- Entries provided:
★ ★ ★ ★ ★ ★ ★

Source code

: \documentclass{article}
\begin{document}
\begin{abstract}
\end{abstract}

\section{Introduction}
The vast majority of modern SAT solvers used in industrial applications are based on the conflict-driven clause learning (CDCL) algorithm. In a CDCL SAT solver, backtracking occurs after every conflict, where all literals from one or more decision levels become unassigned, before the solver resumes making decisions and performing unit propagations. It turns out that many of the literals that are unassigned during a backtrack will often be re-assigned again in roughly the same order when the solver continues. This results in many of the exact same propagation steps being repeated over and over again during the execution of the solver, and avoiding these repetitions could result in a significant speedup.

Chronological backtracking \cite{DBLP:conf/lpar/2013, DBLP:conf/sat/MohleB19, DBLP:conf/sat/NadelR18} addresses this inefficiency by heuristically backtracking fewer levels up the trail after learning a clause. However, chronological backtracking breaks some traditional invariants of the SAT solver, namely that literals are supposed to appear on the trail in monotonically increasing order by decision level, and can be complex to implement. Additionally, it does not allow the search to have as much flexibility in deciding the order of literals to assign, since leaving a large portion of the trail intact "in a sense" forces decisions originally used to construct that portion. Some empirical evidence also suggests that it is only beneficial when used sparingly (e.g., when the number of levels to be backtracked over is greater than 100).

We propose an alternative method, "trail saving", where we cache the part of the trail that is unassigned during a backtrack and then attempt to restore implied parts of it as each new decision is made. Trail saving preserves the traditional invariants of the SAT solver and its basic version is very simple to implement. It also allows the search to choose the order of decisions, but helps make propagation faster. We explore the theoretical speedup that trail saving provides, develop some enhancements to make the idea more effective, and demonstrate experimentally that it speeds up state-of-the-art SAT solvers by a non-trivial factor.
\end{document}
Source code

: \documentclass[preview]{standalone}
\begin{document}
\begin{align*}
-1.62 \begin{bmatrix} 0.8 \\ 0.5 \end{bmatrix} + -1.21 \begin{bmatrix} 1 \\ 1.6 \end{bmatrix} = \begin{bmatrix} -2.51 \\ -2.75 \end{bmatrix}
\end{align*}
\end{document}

★ ★ ★ ★ ★ ★ ★

- Problem details:
Restate the material exactly, from its opening line to its closing one.

- Response to this exercise:
Source code

: \documentclass{article}
\begin{document}
\begin{abstract}
\end{abstract}

\section{Introduction}
The vast majority of modern SAT solvers used in industrial applications are based on the conflict-driven clause learning (CDCL) algorithm. In a CDCL SAT solver, backtracking occurs after every conflict, where all literals from one or more decision levels become unassigned, before the solver resumes making decisions and performing unit propagations. It turns out that many of the literals that are unassigned during a backtrack will often be re-assigned again in roughly the same order when the solver continues. This results in many of the exact same propagation steps being repeated over and over again during the execution of the solver, and avoiding these repetitions could result in a significant speedup.

Chronological backtracking \cite{DBLP:conf/lpar/2013, DBLP:conf/sat/MohleB19, DBLP:conf/sat/NadelR18} addresses this inefficiency by heuristically backtracking fewer levels up the trail after learning a clause. However, chronological backtracking breaks some traditional invariants of the SAT solver, namely that literals are supposed to appear on the trail in monotonically increasing order by decision level, and can be complex to implement. Additionally, it does not allow the search to have as much flexibility in deciding the order of literals to assign, since leaving a large portion of the trail intact "in a sense" forces decisions originally used to construct that portion. Some empirical evidence also suggests that it is only beneficial when used sparingly (e.g., when the number of levels to be backtracked over is greater than 100).

We propose an alternative method, "trail saving", where we cache the part of the trail that is unassigned during a backtrack and then attempt to restore implied parts of it as each new decision is made. Trail saving preserves the traditional invariants of the SAT solver and its basic version is very simple to implement. It also allows the search to choose the order of decisions, but helps make propagation faster. We explore the theoretical speedup that trail saving provides, develop some enhancements to make the idea more effective, and demonstrate experimentally that it speeds up state-of-the-art SAT solvers by a non-trivial factor.
\end{document}
Source code

: \documentclass[preview]{standalone}
\begin{document}
\begin{align*}
-1.62 \begin{bmatrix} 0.8 \\ 0.5 \end{bmatrix} + -1.21 \begin{bmatrix} 1 \\ 1.6 \end{bmatrix} = \begin{bmatrix} -2.51 \\ -2.75 \end{bmatrix}
\end{align*}
\end{document}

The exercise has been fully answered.